Nasim Mohamad Alsebai and Abdulrahim Abu Jayyab
Emirates College of Technology, UAE
Title: Management of perforated appendicitis in children and infection prevention
Biography
Biography: Nasim Mohamad Alsebai and Abdulrahim Abu Jayyab
Abstract
Perforated appendicitis in children continues to be associated with significant morbidity. In 2012, a treatment algorithm was begun at the authors' institution, which included immediate appendectomy, antibiotic irrigation of the peritoneal cavity, trans-peritoneal drainage through the wound and 10-day treatment with intravenous ampicillin, clindamycin and gentamicin. Initial results with this scheme in 27 patients demonstrated a 7.7% incidence of major complications and no deaths. From 2012 through 2016, the authors continued to use this treatment plan in all patients with perforated appendicitis. 73 patients with perforated appendicitis were treated and the rate of major complications was 6.4%. Infectious complications occurred in 18 patients (4.8%) and included intra-abdominal abscesses (2 patients, 1.3%), phlegmon treated with an extended course of antibiotics (2 patients, 1.6%), wound infections (5 patients, 1.3%) and entero-cutaneous fistula requiring further operations (2 patients, 0.5%).

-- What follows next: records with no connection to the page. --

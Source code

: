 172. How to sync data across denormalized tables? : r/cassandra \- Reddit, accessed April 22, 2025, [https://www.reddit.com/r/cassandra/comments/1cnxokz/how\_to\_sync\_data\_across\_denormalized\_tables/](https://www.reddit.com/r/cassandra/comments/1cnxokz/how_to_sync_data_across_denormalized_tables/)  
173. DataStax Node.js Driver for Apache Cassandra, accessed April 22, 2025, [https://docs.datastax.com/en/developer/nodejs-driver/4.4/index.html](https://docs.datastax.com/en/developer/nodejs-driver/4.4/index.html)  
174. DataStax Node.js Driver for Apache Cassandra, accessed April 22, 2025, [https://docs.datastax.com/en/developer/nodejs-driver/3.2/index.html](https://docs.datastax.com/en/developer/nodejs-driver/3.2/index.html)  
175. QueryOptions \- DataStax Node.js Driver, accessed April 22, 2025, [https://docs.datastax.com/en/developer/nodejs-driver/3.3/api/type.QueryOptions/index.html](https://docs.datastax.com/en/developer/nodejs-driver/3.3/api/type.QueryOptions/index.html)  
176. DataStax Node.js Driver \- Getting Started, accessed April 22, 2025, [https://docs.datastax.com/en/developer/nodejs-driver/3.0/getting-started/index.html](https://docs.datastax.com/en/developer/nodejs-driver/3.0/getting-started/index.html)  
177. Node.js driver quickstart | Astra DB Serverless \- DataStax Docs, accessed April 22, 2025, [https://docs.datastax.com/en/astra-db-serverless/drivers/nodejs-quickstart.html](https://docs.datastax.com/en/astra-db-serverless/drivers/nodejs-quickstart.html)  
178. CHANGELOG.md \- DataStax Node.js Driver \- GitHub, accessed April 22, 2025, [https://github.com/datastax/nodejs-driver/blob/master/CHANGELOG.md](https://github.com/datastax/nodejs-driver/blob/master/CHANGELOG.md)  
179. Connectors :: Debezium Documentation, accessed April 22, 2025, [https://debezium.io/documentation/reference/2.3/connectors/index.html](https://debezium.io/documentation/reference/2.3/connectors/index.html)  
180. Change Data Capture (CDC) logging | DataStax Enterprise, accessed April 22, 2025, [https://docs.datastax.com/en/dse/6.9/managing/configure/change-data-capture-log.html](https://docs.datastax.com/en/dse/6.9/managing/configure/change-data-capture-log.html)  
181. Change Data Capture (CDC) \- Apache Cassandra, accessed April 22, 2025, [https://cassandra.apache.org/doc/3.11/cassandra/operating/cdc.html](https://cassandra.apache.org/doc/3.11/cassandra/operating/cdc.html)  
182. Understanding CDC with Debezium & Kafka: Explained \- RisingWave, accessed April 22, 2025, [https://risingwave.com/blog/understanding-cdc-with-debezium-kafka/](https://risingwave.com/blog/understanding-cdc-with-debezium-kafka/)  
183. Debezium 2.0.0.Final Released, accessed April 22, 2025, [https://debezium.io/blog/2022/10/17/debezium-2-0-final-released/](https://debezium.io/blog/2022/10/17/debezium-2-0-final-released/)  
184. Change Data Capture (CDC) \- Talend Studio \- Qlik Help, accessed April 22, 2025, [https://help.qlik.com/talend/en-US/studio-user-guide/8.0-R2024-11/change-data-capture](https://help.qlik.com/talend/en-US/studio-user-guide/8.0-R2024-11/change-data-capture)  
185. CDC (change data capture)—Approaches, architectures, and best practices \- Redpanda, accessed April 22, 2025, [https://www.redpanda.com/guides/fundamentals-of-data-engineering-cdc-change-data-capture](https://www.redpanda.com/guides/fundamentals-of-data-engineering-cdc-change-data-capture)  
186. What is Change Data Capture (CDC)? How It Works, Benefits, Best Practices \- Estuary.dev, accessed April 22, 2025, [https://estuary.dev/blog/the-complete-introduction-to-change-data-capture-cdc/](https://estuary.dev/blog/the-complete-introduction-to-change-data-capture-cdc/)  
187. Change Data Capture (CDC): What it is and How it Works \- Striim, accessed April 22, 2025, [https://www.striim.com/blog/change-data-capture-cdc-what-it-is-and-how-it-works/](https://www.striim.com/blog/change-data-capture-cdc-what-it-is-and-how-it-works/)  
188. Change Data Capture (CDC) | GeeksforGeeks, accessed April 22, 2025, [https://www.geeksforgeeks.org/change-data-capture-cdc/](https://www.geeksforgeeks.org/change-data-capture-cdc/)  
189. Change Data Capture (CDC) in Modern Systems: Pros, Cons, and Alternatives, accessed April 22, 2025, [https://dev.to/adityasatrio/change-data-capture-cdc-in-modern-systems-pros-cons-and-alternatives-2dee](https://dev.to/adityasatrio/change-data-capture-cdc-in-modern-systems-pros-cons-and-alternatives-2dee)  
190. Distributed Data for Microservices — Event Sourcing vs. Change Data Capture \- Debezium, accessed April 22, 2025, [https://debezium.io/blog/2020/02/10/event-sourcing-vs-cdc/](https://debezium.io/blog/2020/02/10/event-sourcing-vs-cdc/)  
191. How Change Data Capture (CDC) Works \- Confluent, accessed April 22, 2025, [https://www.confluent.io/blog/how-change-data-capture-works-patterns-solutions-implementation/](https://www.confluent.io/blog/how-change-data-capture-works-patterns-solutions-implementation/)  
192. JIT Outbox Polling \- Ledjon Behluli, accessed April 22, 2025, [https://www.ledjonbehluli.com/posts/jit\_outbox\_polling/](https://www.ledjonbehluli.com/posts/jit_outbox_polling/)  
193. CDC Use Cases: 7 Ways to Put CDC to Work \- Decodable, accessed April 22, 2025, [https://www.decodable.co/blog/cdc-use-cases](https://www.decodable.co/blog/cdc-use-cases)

There were six cases of small bowel obstruction (1.6%), which required operative intervention. There were no deaths. The average length of stay of all patients was 11.4 days (range, 8 to 66 days). Utilization of trans-peritoneal drainage and choice of antibiotic therapy continue to be sources of controversy in the surgical literature. However, the treatment plan used in the present study resulted in the lowest complication rate reported to date and the authors conclude that this scheme in truly the “gold standard” for treatment of perforated appendicitis. New treatment plans using laparoscopic appendectomy, different or shorter courses of antibiotics or not using drain should have complication rates that are as low as or lower than this one to be considered as useful alternatives.